» YOUR INSTRUCTIONS: In the entries below, the word "SPECT" appears on some lines. Copy each of those lines.

» THE DATA:
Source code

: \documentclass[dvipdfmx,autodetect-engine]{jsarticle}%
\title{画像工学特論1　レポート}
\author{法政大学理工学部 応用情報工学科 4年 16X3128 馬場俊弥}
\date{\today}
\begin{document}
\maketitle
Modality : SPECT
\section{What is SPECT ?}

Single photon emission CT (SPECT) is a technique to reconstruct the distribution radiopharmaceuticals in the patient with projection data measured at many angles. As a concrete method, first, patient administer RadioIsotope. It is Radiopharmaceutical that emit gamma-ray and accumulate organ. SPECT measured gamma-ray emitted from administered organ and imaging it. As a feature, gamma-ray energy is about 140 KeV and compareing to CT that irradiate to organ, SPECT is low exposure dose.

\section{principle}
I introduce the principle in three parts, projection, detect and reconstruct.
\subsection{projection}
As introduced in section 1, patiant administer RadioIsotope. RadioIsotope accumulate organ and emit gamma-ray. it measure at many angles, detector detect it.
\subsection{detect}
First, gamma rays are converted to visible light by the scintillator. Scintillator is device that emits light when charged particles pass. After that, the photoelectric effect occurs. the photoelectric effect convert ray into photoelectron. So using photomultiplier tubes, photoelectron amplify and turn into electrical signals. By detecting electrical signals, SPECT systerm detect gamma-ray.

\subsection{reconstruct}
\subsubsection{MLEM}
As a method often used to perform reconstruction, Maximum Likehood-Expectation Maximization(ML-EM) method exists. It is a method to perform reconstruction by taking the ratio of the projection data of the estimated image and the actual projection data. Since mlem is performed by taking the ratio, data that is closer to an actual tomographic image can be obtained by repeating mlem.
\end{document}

» TASK SOLUTION:
Modality : SPECT
\section{What is SPECT ?}
Single photon emission CT (SPECT) is a technique to reconstruct the distribution radiopharmaceuticals in the patient with projection data measured at many angles. As a concrete method, first, patient administer RadioIsotope. It is Radiopharmaceutical that emit gamma-ray and accumulate organ. SPECT measured gamma-ray emitted from administered organ and imaging it. As a feature, gamma-ray energy is about 140 KeV and compareing to CT that irradiate to organ, SPECT is low exposure dose.
First, gamma rays are converted to visible light by the scintillator. Scintillator is device that emits light when charged particles pass. After that, the photoelectric effect occurs. the photoelectric effect convert ray into photoelectron. So using photomultiplier tubes, photoelectron amplify and turn into electrical signals. By detecting electrical signals, SPECT systerm detect gamma-ray.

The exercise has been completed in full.